BDA3 Chapter 5 Exercise 8

Posted on 1 December, 2018 by Brian
Tags: bda chapter 5, solutions, bayes, mixture, conjugate prior
Category: bda3

Here’s my solution to exercise 8, chapter 5, of Gelman’s Bayesian Data Analysis (BDA), 3rd edition. There are solutions to some of the exercises on the book’s webpage.

Let \(p_m(\theta)\), \(m = 1, \dotsc, M\), be conjugate prior densities for the likelihood \(y \mid \theta\), and \(\lambda_m \in [0, 1]\) such that \(\sum_1^M \lambda_m = 1\). We show that \(p(\theta) := \sum_{m = 1}^M \lambda_m p_m(\theta)\) is also a conjugate prior. This follows from the calculation of the posterior:

\[ \begin{align} p (\theta \mid y) &\propto p (y \mid \theta) p(\theta) \\ &= p (y \mid \theta) \sum_1^M \lambda_m p_m(\theta) \\ &= \sum_1^M \lambda_m p(y \mid \theta) p_m(\theta) \\ &= \sum_1^M \lambda_m p_m(y) p_m (\theta \mid y) \\ &= \sum_1^M \lambda_m' p_m (\theta \mid y) , \end{align} \]

where \(\lambda_m' := \lambda_m p_m (y)\). Since each term \(p_m(\theta \mid y)\) has the same parametric form as \(p_m(\theta)\), the posterior has the same parametric form as the prior, \(\sum_1^M \lambda_m p_m(\theta)\).

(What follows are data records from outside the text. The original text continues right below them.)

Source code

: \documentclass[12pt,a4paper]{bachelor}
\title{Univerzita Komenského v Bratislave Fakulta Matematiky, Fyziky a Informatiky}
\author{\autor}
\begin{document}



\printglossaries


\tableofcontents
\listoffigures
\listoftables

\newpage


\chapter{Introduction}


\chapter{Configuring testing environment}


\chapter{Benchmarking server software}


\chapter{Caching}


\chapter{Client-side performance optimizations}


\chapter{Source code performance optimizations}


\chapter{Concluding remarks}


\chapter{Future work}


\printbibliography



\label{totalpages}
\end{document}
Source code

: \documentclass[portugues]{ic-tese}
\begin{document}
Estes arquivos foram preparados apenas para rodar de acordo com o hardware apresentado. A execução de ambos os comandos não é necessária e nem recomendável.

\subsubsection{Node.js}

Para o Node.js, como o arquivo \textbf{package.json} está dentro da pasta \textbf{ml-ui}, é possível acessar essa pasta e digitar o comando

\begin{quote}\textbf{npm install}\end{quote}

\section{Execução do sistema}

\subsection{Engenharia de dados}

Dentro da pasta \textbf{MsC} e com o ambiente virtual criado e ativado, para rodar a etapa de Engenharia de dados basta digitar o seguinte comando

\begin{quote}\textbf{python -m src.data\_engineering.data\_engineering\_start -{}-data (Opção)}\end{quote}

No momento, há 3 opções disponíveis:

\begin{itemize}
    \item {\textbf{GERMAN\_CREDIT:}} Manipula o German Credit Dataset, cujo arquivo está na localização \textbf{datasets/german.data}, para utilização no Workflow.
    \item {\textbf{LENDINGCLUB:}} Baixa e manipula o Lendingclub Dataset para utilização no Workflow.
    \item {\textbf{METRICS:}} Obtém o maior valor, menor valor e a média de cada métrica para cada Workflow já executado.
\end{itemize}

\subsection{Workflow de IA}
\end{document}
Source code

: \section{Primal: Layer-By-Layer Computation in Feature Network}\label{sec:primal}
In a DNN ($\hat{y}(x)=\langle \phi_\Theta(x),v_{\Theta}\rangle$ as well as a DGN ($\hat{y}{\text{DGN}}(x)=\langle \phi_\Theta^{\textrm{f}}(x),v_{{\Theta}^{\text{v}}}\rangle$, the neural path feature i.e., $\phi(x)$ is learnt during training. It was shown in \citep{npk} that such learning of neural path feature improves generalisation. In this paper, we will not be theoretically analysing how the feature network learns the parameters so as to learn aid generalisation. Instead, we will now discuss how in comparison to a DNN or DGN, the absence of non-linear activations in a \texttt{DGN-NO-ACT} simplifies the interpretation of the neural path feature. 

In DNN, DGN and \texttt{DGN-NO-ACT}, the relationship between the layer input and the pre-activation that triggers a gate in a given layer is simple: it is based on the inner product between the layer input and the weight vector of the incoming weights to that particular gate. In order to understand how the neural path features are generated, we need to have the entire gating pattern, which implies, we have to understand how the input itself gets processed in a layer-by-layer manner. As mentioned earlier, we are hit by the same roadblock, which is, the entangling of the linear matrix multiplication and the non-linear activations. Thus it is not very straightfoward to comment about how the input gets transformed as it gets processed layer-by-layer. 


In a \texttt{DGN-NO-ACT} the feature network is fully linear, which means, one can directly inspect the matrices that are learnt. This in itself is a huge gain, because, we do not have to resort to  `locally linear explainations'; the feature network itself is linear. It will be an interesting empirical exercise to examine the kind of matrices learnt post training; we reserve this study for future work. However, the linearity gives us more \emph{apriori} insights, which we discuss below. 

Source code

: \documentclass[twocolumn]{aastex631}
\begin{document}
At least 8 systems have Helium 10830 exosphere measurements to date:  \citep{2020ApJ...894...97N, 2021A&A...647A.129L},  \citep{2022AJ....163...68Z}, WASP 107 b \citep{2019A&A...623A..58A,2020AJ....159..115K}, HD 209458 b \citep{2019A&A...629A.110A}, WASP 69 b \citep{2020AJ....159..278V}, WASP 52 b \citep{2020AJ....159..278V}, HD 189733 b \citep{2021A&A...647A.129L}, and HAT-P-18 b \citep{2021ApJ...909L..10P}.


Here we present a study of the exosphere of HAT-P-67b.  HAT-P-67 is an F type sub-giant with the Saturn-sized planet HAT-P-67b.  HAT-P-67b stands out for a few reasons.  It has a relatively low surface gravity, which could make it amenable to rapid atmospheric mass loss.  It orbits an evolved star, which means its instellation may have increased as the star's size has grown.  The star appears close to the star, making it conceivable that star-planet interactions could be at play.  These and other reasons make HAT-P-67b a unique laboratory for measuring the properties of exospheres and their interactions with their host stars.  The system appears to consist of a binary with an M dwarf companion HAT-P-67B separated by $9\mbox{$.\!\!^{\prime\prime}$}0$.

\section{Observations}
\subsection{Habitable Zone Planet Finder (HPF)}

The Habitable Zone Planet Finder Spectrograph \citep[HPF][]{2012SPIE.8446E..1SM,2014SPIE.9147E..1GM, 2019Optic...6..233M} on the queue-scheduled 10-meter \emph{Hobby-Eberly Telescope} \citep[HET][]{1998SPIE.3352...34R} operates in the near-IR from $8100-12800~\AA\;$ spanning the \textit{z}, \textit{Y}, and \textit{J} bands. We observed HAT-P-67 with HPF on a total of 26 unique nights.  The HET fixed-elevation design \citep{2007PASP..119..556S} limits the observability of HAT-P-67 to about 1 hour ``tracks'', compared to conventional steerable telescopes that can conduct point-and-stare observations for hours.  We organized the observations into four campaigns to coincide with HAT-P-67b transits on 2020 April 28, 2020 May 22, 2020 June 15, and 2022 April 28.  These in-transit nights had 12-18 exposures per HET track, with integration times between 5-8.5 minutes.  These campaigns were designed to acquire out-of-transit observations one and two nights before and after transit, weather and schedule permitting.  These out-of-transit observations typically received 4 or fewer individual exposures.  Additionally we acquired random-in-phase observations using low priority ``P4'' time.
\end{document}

To apply this to a concrete example, suppose \(y \mid \theta \sim \dnorm(\theta, 1)\), where \(\theta\) is mostl likely near \(1\) with standard deviation of 0.5 but has some probability of being near -1, still with standard deviation 0.5. Let’s calculate the posterior after 10 observations with mean -0.25.

mu_pos <- 1
sd_pos <- 0.5
lambda_pos <- 0.8

mu_neg <- -1
sd_neg <- 0.5
lambda_neg <- 1 - lambda_pos

prior <- tibble(
  theta = seq(-3, 3, 0.01),
  density_pos = dnorm(theta, mu_pos, sd_pos),
  density_neg = dnorm(theta, mu_neg, sd_neg),
  density = lambda_pos * density_pos + lambda_neg * density_neg
)

The posterior for each mixture component can be calculated using equation 2.12 (page 42). In particular,

\[ \begin{align} p^\pm (\theta \mid \bar y) &= \dnorm( \theta \mid \mu_{10}^\pm, \sigma_{10}^\pm) , \end{align} \]

where

n <- 10
ybar <- -0.25

sigma <- 1

sd_10_pos <- 1 / sqrt(1 / sd_pos^2 + n / sigma^2)
mu_10_pos <- (mu_pos / sd_pos^2 + n * ybar / sigma^2) / (1 / sd_10_pos^2)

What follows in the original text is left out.